Instructions for the task:
In the listing below, print exactly the lines between the line holding "is only read." and the line holding "the value~1 or~0.", inclusive, and no more.
★ ★ ★ ★ ★ ★ ★
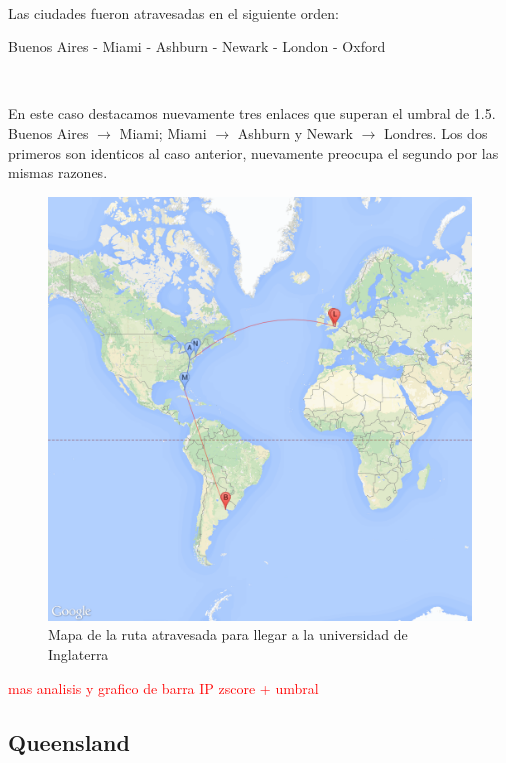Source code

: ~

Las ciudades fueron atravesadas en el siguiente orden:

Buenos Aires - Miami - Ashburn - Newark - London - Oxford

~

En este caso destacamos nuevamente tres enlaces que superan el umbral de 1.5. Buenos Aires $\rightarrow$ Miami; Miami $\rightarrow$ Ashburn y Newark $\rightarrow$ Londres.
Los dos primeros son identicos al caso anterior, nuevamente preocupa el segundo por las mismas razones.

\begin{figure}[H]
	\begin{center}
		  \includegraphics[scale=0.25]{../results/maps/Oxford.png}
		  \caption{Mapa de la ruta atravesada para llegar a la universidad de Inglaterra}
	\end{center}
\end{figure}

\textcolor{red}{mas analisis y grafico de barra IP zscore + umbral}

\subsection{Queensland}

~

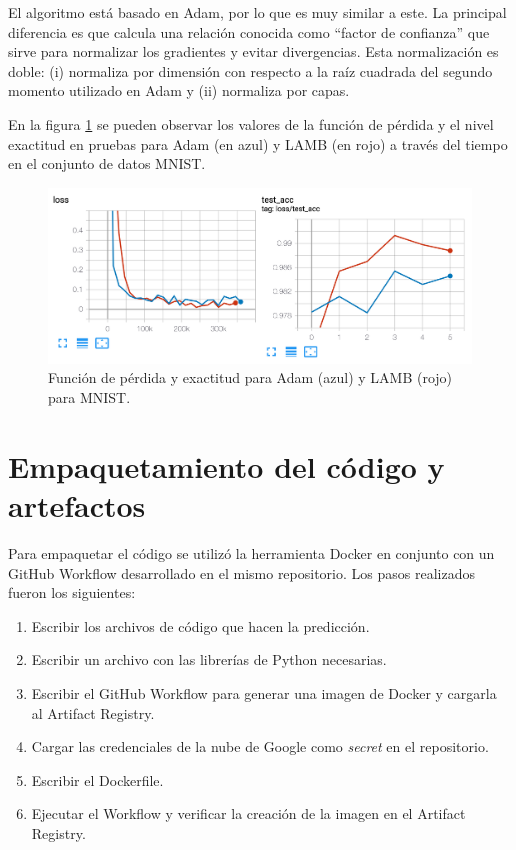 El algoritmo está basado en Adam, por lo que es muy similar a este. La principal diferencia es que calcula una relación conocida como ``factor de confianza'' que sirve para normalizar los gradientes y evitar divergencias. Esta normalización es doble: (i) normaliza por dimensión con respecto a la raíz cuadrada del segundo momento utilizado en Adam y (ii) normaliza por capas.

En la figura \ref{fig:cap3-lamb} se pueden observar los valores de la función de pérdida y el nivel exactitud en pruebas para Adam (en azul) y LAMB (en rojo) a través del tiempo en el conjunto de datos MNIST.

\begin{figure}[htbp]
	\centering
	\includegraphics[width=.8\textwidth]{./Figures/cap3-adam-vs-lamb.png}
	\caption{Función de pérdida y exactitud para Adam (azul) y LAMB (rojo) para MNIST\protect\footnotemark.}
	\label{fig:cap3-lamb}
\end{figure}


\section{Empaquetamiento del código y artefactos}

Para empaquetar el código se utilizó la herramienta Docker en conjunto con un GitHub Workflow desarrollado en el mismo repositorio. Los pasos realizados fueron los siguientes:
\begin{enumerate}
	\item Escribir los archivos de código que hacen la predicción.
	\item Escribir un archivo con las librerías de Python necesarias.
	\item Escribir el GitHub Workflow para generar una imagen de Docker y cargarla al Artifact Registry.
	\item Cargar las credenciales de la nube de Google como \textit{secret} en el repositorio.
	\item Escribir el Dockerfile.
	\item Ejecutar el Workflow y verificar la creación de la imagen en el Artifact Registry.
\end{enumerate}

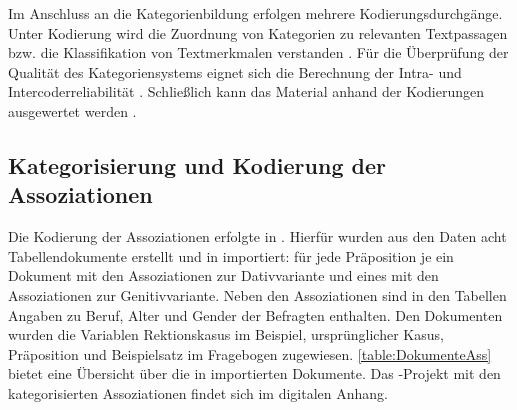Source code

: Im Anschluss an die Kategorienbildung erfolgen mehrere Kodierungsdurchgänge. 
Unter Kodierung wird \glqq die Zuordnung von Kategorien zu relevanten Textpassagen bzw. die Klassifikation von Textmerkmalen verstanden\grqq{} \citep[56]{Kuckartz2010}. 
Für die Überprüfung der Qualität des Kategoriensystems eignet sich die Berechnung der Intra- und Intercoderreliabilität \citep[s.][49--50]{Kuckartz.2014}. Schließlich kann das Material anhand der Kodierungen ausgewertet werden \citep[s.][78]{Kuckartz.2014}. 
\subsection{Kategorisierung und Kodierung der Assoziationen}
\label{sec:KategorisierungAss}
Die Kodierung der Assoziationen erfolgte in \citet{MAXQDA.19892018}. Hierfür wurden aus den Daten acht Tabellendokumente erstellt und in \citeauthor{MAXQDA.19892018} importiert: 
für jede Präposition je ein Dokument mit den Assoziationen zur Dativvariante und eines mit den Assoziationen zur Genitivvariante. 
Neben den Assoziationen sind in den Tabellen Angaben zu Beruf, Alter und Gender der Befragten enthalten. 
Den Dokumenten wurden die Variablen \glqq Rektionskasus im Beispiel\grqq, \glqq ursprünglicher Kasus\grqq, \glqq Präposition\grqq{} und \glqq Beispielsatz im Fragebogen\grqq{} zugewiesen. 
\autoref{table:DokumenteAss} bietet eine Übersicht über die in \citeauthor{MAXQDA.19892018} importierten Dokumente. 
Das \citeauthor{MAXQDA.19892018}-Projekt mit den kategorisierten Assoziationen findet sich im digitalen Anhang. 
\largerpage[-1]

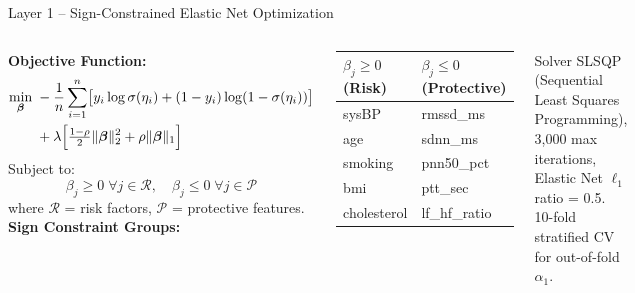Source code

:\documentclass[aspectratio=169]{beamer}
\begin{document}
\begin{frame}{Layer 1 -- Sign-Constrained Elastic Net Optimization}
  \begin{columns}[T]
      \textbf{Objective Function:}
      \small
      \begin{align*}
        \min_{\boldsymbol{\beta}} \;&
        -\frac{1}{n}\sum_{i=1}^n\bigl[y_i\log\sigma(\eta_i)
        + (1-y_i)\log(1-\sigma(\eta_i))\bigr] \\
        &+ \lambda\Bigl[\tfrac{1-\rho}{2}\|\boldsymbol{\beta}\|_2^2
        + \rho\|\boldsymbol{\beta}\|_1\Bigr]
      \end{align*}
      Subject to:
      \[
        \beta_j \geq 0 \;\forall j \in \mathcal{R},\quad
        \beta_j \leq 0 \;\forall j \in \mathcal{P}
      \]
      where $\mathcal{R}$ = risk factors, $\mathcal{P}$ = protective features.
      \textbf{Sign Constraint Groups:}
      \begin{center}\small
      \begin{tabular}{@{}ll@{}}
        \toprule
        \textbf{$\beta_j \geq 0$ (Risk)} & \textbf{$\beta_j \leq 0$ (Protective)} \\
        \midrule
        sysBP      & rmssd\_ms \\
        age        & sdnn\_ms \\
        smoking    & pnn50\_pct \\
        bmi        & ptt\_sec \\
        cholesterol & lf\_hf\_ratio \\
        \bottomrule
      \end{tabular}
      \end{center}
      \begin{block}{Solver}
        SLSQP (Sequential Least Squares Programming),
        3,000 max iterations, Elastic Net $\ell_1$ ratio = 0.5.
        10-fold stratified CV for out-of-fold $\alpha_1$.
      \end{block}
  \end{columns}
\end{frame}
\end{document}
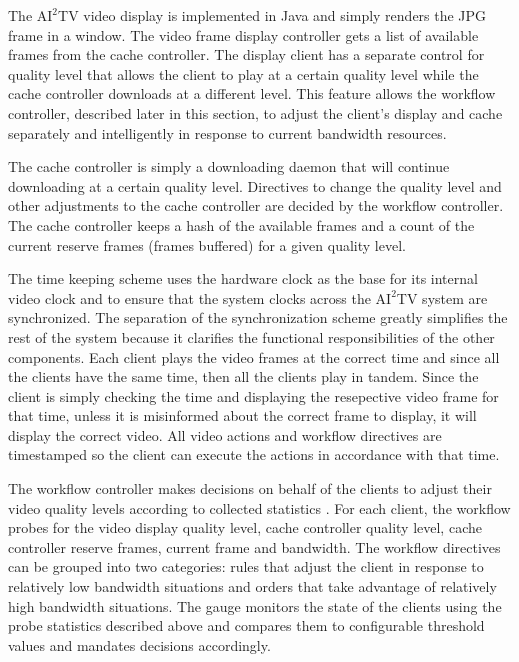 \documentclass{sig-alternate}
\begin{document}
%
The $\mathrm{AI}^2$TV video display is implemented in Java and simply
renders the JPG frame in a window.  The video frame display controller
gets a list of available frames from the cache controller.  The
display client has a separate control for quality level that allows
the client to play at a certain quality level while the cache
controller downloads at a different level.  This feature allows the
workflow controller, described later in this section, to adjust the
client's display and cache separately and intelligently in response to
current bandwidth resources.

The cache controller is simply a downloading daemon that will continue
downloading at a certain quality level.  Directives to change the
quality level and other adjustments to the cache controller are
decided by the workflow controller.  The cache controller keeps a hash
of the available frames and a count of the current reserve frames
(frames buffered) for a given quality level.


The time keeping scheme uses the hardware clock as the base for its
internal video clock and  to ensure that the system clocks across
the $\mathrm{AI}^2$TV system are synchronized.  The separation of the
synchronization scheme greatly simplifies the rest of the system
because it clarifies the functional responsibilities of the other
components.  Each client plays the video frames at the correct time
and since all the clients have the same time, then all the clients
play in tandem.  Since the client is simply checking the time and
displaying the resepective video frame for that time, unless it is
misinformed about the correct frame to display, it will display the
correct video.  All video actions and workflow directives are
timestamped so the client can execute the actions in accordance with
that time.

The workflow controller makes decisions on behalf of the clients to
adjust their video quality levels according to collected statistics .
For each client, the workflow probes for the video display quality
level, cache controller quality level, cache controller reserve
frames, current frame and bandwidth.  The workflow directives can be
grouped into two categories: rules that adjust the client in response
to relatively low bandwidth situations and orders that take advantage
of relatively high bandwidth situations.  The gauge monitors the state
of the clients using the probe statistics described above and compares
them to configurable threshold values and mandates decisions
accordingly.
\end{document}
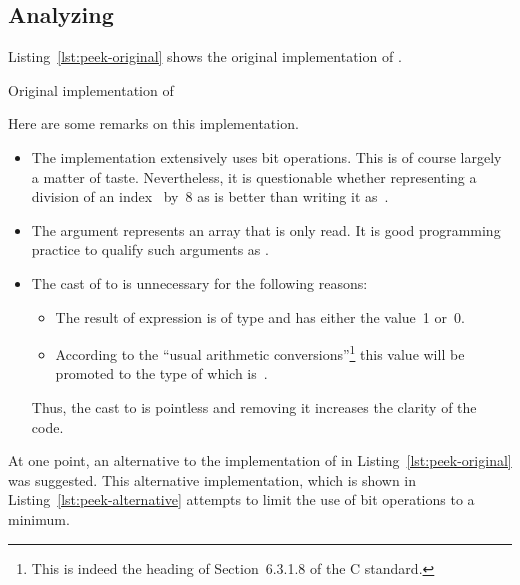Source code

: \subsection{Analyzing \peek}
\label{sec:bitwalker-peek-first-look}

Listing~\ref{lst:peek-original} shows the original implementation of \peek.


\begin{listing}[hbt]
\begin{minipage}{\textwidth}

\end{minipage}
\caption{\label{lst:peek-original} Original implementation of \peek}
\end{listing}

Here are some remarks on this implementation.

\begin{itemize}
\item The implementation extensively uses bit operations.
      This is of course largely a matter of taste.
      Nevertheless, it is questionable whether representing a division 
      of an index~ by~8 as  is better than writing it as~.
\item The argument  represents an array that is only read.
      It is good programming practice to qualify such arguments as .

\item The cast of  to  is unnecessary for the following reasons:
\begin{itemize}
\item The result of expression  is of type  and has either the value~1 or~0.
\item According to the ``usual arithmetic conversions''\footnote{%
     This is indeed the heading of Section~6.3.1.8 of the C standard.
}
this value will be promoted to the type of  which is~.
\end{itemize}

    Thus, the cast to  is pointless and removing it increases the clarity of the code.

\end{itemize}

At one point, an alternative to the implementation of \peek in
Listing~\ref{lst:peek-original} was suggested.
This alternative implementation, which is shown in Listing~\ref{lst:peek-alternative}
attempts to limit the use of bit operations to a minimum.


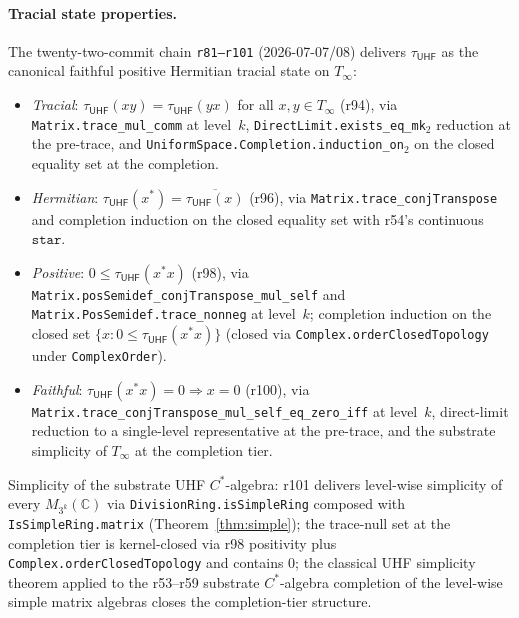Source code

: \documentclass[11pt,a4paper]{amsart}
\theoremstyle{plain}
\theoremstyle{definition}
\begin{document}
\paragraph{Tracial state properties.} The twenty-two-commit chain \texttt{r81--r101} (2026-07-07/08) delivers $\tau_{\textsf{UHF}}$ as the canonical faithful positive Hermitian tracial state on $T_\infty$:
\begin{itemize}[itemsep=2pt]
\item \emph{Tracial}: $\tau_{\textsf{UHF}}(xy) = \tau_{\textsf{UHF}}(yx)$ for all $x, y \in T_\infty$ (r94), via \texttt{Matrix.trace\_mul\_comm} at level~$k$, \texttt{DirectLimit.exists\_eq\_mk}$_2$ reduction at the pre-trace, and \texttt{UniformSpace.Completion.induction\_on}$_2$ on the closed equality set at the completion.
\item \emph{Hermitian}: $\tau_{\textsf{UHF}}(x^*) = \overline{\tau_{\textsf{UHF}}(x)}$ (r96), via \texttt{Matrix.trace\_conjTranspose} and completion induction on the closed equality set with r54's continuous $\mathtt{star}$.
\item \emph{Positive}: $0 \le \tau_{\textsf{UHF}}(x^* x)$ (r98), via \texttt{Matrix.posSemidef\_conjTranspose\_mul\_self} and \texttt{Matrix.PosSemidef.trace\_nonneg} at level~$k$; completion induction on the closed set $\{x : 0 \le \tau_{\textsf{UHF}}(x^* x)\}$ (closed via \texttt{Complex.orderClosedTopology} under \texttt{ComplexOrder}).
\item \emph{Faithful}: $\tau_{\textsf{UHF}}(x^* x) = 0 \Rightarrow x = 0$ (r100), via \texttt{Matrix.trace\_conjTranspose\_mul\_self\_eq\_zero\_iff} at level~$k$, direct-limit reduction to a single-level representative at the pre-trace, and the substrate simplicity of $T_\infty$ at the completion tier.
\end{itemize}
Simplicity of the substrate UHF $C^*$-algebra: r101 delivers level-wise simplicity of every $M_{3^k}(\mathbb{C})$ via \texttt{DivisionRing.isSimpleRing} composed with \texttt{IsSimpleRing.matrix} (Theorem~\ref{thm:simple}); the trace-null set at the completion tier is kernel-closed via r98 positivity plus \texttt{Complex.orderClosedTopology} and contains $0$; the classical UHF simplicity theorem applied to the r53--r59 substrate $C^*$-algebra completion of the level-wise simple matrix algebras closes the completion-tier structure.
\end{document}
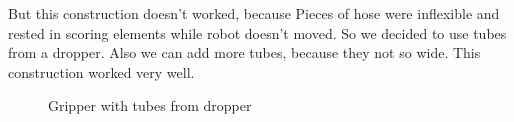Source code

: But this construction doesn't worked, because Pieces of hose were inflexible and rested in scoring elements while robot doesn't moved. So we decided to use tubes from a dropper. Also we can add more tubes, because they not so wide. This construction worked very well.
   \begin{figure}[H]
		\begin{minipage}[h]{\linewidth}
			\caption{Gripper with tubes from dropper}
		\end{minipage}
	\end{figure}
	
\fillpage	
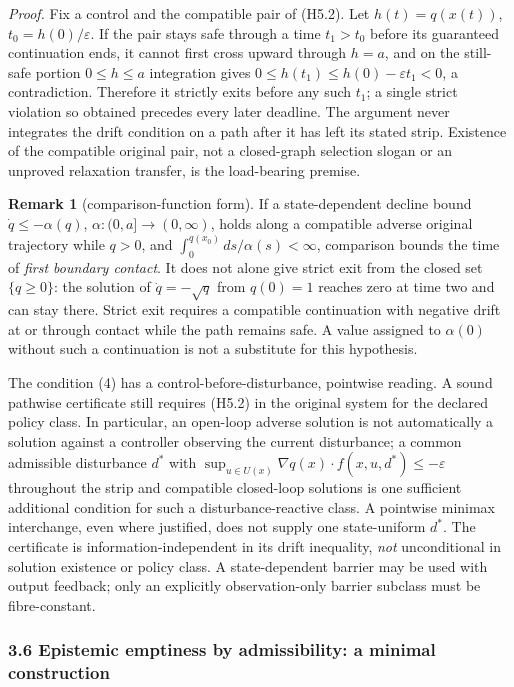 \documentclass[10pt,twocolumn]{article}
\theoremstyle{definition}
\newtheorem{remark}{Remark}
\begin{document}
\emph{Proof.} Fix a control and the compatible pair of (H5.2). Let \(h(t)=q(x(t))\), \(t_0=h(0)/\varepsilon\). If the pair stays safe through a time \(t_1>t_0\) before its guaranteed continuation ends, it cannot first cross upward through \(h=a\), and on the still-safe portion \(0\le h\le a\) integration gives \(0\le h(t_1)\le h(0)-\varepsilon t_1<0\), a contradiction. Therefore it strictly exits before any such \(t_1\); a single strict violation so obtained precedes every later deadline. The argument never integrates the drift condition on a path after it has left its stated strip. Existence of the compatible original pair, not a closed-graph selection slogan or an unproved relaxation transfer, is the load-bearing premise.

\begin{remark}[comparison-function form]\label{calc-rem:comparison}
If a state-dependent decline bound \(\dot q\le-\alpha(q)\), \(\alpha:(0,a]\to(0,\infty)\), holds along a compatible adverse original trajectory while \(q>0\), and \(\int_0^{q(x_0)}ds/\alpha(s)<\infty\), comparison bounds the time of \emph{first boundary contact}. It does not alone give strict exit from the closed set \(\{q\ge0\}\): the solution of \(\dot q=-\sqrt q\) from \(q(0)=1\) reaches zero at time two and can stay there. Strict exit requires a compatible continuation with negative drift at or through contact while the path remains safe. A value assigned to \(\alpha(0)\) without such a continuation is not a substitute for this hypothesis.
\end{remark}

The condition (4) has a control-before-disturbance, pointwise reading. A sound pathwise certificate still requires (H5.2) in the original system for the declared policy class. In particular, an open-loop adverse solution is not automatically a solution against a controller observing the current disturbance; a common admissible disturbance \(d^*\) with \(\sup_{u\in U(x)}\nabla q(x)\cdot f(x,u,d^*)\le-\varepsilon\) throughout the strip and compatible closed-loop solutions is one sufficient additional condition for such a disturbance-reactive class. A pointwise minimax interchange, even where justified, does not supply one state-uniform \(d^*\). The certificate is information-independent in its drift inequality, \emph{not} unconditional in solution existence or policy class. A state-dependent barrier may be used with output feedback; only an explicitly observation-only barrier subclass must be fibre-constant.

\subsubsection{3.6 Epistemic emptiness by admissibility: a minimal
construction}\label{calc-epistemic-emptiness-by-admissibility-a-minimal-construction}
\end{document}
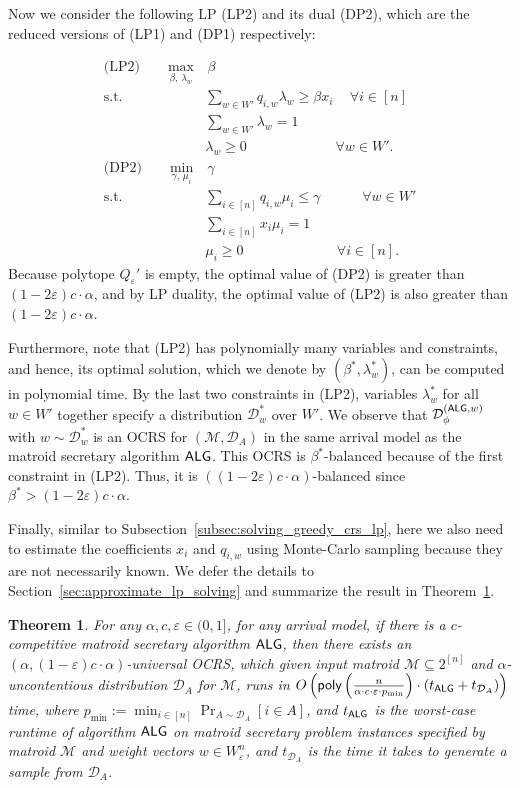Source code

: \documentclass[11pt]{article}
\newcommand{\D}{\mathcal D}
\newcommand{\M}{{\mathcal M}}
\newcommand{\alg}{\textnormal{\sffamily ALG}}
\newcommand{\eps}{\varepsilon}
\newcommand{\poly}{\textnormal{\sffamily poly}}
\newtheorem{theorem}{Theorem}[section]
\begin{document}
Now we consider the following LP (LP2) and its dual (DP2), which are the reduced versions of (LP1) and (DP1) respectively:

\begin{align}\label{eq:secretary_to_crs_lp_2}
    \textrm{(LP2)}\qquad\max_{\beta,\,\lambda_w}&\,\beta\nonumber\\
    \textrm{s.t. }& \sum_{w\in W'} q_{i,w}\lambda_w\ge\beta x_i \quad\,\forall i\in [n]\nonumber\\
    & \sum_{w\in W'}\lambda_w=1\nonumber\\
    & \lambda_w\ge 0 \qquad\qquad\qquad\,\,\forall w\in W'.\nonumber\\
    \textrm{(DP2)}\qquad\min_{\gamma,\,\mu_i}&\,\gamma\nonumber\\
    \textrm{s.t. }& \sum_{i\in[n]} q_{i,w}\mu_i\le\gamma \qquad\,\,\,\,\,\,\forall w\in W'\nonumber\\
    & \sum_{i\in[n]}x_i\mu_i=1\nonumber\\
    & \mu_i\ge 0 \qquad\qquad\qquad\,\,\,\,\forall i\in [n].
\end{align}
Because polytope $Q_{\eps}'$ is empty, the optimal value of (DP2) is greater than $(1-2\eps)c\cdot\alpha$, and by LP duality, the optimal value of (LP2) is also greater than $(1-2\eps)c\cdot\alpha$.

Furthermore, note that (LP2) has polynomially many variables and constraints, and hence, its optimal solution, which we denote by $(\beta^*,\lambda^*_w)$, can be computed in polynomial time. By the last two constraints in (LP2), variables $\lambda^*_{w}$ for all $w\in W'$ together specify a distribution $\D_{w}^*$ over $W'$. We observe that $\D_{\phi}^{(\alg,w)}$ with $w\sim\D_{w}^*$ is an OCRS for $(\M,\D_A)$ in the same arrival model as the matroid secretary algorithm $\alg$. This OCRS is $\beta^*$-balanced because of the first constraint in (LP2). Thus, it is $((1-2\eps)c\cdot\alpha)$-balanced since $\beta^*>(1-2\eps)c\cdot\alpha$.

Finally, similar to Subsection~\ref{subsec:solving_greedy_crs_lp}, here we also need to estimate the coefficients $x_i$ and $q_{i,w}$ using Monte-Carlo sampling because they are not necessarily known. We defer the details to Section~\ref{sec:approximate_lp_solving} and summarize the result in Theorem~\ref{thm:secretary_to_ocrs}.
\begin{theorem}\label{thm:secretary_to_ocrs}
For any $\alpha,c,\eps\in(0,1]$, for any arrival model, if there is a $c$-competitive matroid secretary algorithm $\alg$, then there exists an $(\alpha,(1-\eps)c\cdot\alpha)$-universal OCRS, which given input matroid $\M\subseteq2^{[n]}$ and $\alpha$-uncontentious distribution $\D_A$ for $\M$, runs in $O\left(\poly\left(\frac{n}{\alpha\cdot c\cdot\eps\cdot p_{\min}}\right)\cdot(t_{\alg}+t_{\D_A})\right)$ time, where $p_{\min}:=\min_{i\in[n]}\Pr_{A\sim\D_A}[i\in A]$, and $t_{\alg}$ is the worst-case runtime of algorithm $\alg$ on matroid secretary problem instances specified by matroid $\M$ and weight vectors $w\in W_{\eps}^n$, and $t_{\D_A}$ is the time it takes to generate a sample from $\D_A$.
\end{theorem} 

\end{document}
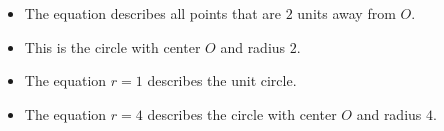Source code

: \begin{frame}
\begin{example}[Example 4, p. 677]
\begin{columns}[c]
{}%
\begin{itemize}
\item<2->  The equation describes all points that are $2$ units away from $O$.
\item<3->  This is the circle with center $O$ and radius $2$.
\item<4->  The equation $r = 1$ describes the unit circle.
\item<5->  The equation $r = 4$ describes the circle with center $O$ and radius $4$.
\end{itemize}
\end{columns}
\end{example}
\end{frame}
★ ★ ★ ★ ★ ★ ★
Response area:
\item The argument  represents an array that is only read.
      It is good programming practice to qualify such arguments as .

\item The cast of  to  is unnecessary for the following reasons:
\begin{itemize}
\item The result of expression  is of type  and has either the value~1 or~0.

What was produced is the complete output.